## [DIRECTIONS FOR THIS TASK]
Return every line of the entries that includes the word "FourVectorsYJ".

## [RECORDS SUPPLIED]
=====
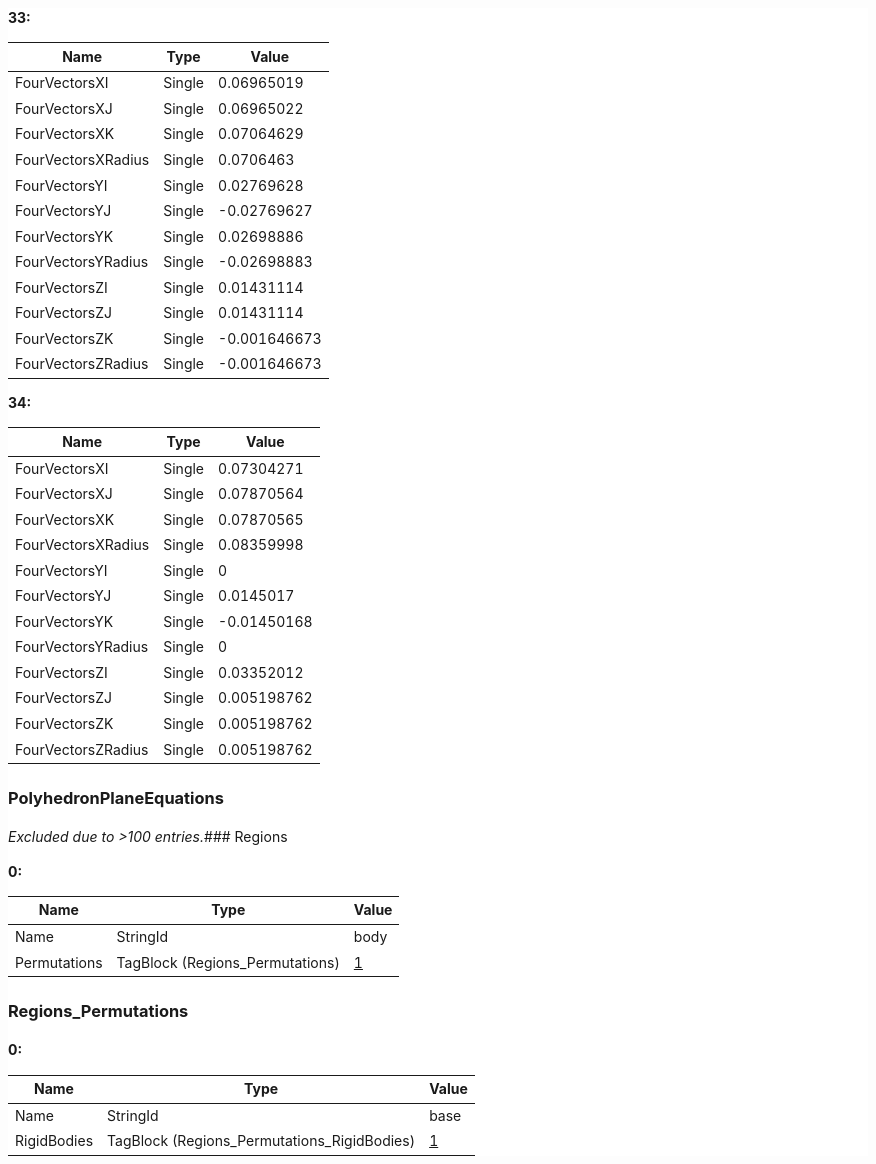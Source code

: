 **33:**

Name	| Type	| Value
---	|---	|---	|
FourVectorsXI	|Single	|0.06965019
FourVectorsXJ	|Single	|0.06965022
FourVectorsXK	|Single	|0.07064629
FourVectorsXRadius	|Single	|0.0706463
FourVectorsYI	|Single	|0.02769628
FourVectorsYJ	|Single	|-0.02769627
FourVectorsYK	|Single	|0.02698886
FourVectorsYRadius	|Single	|-0.02698883
FourVectorsZI	|Single	|0.01431114
FourVectorsZJ	|Single	|0.01431114
FourVectorsZK	|Single	|-0.001646673
FourVectorsZRadius	|Single	|-0.001646673


**34:**

Name	| Type	| Value
---	|---	|---	|
FourVectorsXI	|Single	|0.07304271
FourVectorsXJ	|Single	|0.07870564
FourVectorsXK	|Single	|0.07870565
FourVectorsXRadius	|Single	|0.08359998
FourVectorsYI	|Single	|0
FourVectorsYJ	|Single	|0.0145017
FourVectorsYK	|Single	|-0.01450168
FourVectorsYRadius	|Single	|0
FourVectorsZI	|Single	|0.03352012
FourVectorsZJ	|Single	|0.005198762
FourVectorsZK	|Single	|0.005198762
FourVectorsZRadius	|Single	|0.005198762


### PolyhedronPlaneEquations

*Excluded due to >100 entries.*### Regions

**0:**

Name	| Type	| Value
---	|---	|---	|
Name	|StringId	|body
Permutations	|TagBlock (Regions_Permutations)	|[1](#regions_permutations)


### Regions_Permutations

**0:**

Name	| Type	| Value
---	|---	|---	|
Name	|StringId	|base
RigidBodies	|TagBlock (Regions_Permutations_RigidBodies)	|[1](#regions_permutations_rigidbodies)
=====
## [FINISHED EXERCISE]
FourVectorsYJ	|Single	|-0.02769627
FourVectorsYJ	|Single	|0.0145017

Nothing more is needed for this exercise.